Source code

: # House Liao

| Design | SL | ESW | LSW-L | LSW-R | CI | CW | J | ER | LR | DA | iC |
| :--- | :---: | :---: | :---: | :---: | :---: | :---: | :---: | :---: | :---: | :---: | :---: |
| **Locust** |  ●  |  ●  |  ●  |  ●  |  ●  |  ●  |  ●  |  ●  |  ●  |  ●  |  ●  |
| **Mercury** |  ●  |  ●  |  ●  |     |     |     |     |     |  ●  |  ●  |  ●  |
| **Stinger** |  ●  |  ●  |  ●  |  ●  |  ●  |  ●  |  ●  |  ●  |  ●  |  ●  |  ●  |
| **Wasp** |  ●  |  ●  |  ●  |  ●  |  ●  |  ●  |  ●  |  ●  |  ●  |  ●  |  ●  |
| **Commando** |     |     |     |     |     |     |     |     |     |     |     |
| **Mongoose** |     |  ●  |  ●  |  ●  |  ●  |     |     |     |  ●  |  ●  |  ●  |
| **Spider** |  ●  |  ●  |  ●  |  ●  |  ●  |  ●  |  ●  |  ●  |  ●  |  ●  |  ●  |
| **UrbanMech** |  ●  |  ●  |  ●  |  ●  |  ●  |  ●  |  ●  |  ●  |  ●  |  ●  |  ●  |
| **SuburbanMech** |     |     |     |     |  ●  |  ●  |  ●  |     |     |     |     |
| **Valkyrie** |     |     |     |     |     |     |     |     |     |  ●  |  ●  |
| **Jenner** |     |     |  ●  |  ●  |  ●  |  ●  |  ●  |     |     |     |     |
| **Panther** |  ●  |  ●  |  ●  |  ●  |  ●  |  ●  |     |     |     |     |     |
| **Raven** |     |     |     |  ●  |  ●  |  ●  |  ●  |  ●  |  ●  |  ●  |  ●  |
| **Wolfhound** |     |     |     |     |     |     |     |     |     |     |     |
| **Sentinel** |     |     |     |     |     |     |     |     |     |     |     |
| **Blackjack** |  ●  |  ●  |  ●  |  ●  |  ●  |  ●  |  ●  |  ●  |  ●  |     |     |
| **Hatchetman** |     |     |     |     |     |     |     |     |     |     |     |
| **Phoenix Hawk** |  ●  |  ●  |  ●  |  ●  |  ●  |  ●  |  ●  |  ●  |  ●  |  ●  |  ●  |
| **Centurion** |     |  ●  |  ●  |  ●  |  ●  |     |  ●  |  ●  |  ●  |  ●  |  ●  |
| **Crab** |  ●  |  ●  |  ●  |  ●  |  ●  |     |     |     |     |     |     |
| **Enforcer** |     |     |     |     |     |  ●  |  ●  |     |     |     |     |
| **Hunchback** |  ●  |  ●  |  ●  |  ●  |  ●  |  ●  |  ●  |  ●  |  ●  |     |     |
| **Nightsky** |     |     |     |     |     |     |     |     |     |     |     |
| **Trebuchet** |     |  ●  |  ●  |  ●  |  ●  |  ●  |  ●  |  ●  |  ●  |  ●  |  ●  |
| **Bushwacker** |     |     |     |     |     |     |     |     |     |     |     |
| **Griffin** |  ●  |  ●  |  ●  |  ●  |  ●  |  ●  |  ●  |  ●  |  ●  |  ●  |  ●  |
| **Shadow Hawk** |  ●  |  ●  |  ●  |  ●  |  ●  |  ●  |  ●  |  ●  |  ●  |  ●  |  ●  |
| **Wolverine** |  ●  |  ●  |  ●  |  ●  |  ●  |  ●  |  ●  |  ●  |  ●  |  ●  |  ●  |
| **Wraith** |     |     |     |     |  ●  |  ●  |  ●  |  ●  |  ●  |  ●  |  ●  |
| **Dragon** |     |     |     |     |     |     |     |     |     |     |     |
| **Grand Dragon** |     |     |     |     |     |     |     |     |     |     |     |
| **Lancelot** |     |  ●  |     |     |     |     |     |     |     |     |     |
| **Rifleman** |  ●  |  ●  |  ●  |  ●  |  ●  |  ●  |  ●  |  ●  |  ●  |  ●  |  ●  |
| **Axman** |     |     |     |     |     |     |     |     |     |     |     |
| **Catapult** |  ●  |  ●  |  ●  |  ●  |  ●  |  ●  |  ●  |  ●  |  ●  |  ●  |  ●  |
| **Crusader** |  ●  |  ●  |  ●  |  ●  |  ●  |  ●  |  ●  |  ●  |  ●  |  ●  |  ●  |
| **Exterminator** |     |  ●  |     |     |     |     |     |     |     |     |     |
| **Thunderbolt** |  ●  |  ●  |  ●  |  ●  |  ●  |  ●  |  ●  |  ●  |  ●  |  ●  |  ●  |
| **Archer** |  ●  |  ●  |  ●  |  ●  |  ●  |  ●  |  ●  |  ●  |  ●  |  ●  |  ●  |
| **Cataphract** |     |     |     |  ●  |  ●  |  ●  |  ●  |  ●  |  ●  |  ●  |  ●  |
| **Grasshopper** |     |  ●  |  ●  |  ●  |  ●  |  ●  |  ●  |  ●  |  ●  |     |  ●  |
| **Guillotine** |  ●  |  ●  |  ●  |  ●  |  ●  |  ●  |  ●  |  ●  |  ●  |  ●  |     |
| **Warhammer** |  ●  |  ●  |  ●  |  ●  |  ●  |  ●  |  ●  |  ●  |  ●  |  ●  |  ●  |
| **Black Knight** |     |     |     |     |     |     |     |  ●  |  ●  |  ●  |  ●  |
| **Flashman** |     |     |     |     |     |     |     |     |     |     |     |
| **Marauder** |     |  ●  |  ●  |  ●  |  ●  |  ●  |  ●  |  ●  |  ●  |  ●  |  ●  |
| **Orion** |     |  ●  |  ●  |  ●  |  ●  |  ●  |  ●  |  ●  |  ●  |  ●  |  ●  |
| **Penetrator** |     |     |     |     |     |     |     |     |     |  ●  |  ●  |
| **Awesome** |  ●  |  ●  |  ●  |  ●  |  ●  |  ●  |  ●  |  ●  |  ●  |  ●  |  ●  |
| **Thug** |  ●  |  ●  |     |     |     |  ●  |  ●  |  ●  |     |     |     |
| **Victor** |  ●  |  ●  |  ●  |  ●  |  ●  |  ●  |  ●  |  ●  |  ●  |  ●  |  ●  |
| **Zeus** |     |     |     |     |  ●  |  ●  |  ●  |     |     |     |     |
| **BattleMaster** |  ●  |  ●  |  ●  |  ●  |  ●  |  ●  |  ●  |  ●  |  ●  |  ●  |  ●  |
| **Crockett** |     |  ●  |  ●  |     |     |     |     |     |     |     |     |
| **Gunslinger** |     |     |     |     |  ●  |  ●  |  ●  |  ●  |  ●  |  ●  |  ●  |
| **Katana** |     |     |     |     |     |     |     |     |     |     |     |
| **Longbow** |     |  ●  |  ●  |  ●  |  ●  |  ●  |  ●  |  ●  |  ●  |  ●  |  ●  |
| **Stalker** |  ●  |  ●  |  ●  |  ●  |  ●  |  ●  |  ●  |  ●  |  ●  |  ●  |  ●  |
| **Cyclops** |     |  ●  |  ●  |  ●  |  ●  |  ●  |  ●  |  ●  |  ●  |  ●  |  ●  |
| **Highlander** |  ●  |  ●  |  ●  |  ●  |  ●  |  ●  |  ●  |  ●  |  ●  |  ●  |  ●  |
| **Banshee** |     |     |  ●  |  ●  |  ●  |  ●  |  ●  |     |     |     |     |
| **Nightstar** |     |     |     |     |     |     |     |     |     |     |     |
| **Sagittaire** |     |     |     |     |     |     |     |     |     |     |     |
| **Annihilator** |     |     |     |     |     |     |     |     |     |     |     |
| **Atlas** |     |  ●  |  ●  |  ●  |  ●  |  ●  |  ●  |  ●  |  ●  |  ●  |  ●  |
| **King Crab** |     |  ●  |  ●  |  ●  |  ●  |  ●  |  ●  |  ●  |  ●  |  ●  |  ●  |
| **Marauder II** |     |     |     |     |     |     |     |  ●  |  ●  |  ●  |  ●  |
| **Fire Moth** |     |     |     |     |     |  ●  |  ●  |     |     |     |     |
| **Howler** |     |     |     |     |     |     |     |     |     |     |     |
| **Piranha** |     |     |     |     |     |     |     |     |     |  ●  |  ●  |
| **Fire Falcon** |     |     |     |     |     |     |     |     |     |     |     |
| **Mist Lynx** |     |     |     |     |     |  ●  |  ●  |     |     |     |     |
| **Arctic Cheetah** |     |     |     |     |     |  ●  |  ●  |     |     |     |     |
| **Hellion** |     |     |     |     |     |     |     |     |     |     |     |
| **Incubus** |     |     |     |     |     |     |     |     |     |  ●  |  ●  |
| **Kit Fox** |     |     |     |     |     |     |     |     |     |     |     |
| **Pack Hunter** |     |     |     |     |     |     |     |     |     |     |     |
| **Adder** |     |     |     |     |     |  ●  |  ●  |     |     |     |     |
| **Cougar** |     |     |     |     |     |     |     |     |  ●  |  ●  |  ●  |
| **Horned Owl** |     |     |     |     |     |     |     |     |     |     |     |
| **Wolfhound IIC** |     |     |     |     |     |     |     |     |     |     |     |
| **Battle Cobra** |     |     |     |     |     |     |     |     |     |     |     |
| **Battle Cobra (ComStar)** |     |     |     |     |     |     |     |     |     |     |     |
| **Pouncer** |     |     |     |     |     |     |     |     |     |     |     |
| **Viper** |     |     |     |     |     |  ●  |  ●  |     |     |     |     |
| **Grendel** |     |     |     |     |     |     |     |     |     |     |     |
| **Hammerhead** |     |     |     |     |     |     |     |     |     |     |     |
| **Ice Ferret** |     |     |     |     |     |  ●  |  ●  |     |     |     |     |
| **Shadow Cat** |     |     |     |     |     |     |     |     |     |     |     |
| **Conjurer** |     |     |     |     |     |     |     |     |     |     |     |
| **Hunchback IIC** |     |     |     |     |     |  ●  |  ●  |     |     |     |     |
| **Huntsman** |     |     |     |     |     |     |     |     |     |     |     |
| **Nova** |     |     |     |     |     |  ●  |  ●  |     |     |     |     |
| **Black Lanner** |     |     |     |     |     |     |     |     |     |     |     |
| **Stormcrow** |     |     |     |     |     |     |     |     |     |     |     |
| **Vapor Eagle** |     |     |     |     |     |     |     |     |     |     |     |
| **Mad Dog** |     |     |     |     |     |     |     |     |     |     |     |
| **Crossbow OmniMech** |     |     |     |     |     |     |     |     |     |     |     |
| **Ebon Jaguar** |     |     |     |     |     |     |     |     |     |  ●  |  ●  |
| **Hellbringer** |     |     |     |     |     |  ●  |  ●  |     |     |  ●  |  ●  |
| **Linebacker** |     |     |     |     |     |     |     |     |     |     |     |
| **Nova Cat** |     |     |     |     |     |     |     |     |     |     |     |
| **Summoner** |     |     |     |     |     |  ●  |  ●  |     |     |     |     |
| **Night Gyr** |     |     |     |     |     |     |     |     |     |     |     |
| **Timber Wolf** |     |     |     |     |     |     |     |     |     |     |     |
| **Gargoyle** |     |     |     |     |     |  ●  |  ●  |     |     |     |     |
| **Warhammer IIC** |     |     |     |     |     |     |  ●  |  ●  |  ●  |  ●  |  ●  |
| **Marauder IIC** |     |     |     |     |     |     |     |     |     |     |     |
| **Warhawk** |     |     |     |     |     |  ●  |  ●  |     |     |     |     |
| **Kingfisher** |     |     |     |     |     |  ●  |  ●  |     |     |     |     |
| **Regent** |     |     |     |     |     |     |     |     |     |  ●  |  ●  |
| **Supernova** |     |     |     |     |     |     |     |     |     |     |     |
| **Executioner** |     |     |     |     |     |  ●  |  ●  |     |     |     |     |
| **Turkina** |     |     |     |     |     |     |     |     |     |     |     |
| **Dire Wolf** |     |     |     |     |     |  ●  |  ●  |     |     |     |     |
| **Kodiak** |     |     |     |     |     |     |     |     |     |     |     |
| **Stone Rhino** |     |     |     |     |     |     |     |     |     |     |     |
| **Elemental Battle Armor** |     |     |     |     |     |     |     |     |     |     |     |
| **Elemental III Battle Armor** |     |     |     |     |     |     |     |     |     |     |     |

───

*What you have to do:*
Copy out the lines above with "Elemental" in them.

*Answer to this task:*
| **Elemental Battle Armor** |     |     |     |     |     |     |     |     |     |     |     |
| **Elemental III Battle Armor** |     |     |     |     |     |     |     |     |     |     |     |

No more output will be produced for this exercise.